WorldSBK teams won't be able to add or tweak aerodynamic wings on their Superbikes as FIM tightens its regulations in this area

Alvaro Bautista - Ducati
Alvaro Bautista - Ducati

The WorldSBK Championship has moved to tighten its ruling on the use of wings and aerodynamic aids to stop manufacturers tweaking them beyond the roadgoing models on which they are based.

Wings have become a familiar sight now in MotoGP since being introduced a few years ago, with the FIM acting to allow them to an extent but now under regulation.

As an indirect result of this, wings have begun filtering onto road bikes with the Ducati Panigale V4 R on which its 2019 WorldSBK machine is based featuring them.

It raises concerns teams will develop their racing machines to feature wings – which aren’t available on the roadgoing model – which would steer the series away from its homologation processes as a production-based series.

As such, the FIM has moved to prevent this with the clarification of this new, clearer regulation that outlaws any non-standard parts.  

“2020 Technical rules specify the standards required for the usage of wings and aerodynamics aids in WorldSBK. All Manufacturers will be allowed to use only standard homologated mechanisms, and the rage of movement must be the same as that usually used by the homologated road machines.”

Honda CBR1000RR-R sP
Honda CBR1000RR-R sP

Who benefits from this regulation change?

The move arguably benefits Ducati and probably Honda with its new CBR1000RR-R, which has sprouted aerodynamic aids for its latest generation Fireblade.

Indeed, Ducati went to the effort of developing a more powerful, honed roadgoing bike with the primary intention of giving it an edge on track, though its availability means it skirts the perception of being a homologation special - so-called as a means of developing a motorbike specifically for track with no intention of selling it in large numbers for the road.

Either way, the emergence of the Panigale V4 R put the pressure on WorldSBK champions Kawasaki, who developed the ZX-10RR in anticipation of Ducati’s switch to a V4 platform.

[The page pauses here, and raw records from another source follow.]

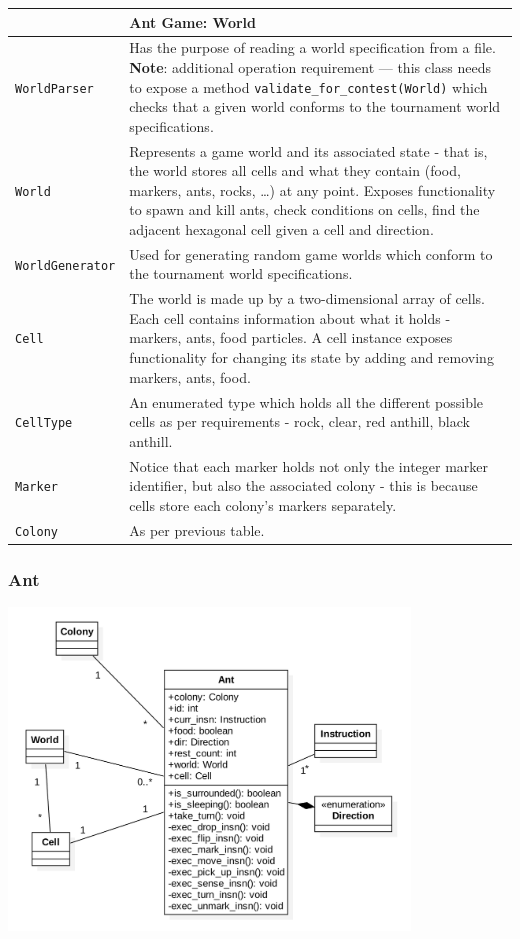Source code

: \documentclass[11pt]{article}
\begin{document}
\begin{longtable}[c]{@{}p{}p{}@{}}
\toprule
& Ant Game: World \tabularnewline
\midrule
\texttt{WorldParser} & Has the purpose of reading a world specification from a file. \textbf{Note}: additional operation requirement --- this class needs to expose a method \texttt{validate\_for\_contest(World)} which checks that a given world conforms to the tournament world specifications. \tabularnewline
\texttt{World} & Represents a game world and its associated state - that is, the world stores all cells and what they contain (food, markers, ants, rocks, \ldots) at any point. Exposes functionality to spawn and kill ants, check conditions on cells, find the adjacent hexagonal cell given a cell and direction. \tabularnewline
\texttt{WorldGenerator} & Used for generating random game worlds which conform to the tournament world specifications. \tabularnewline
\texttt{Cell} & The world is made up by a two-dimensional array of cells. Each cell contains information about what it holds - markers, ants, food particles. A cell instance exposes functionality for changing its state by adding and removing markers, ants, food. \tabularnewline
\texttt{CellType} & An enumerated type which holds all the different possible cells as per requirements - rock, clear, red anthill, black anthill. \tabularnewline
\texttt{Marker} & Notice that each marker holds not only the integer marker identifier, but also the associated colony - this is because cells store each colony's markers separately. \tabularnewline
\texttt{Colony} & As per previous table. \tabularnewline
\bottomrule
\end{longtable}

\subsubsection{Ant}

\begin{center}
\includegraphics[width=0.8\textwidth]{low-level-diagrams/class/ant.png}
\end{center}
\end{document}
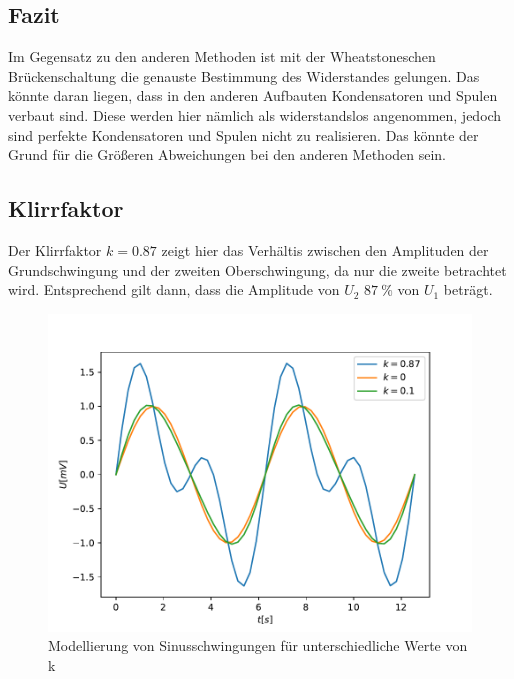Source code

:     \subsection{Fazit}
    Im Gegensatz zu den anderen Methoden ist mit der Wheatstoneschen Brückenschaltung die genauste Bestimmung des Widerstandes gelungen.
    Das könnte daran liegen, dass in den anderen Aufbauten Kondensatoren und Spulen verbaut sind. 
    Diese werden hier nämlich als widerstandslos angenommen, jedoch sind perfekte Kondensatoren und Spulen nicht zu realisieren.
    Das könnte der Grund für die Größeren Abweichungen bei den anderen Methoden sein.

    \subsection{Klirrfaktor}
    Der Klirrfaktor $k=0.87$ zeigt hier das Verhältis zwischen den Amplituden der Grundschwingung und der zweiten Oberschwingung,
    da nur die zweite betrachtet wird.
    Entsprechend gilt dann, dass die Amplitude von $U_2$ $\qty{87}{\percent}$ von $U_1$ beträgt.

    \begin{figure}
        \centering
        \includegraphics{./Klirr_Model.pdf}
        \caption{Modellierung von Sinusschwingungen für unterschiedliche Werte von k}
        \label{fig:klirr_mod}
    \end{figure}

Indeed, after Ducati dominated out of the box during the initial rounds, there was talk Kawasaki was busily preparing a winged-special of the bike to help it keep up.

That went away as Kawasaki began to reassert its dominance but the latest ruling shows that if it does feel compelled to produce a winged ZX-10RR it will have to develop a roadgoing bike with exactly the same features. The same applies to Yamaha and BMW.

Crucially, the ruling does also state that Ducati and Honda cannot then tweak the wings they have either with the intention of making them quicker… meaning they need to work as well on the road as they do on the track. That could well make it something of a balancing act for both.